**Assignment**
Starting at the line below holding "[Login to the" and stopping at the line holding "[Submit a Request", print every line exactly, both ends included, and leave the rest out.

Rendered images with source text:
══════════
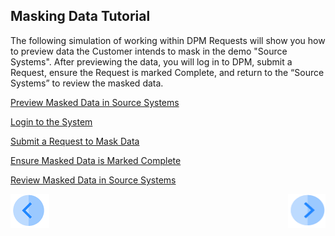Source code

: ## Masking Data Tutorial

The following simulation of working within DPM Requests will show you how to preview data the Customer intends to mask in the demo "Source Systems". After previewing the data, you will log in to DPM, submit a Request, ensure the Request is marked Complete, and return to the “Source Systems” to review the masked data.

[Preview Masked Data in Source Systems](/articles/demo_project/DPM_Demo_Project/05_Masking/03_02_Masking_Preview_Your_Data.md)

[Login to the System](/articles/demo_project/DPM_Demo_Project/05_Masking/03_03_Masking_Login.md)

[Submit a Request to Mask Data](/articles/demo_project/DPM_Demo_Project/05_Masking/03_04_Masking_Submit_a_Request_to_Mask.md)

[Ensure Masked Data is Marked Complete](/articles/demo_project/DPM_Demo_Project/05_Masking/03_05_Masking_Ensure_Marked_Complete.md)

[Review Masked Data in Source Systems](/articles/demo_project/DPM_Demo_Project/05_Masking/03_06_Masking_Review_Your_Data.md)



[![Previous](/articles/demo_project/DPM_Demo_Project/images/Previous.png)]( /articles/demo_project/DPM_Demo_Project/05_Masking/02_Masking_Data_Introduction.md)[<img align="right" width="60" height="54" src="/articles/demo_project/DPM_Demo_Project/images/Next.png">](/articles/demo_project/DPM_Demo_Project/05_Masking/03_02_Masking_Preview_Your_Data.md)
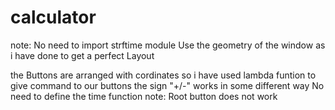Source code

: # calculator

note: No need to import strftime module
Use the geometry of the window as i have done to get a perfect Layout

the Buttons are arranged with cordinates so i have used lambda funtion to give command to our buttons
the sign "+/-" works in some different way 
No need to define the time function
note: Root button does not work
══════════
**Output of the task**
[Login to the System](/articles/demo_project/DPM_Demo_Project/05_Masking/03_03_Masking_Login.md)

[Submit a Request to Mask Data](/articles/demo_project/DPM_Demo_Project/05_Masking/03_04_Masking_Submit_a_Request_to_Mask.md)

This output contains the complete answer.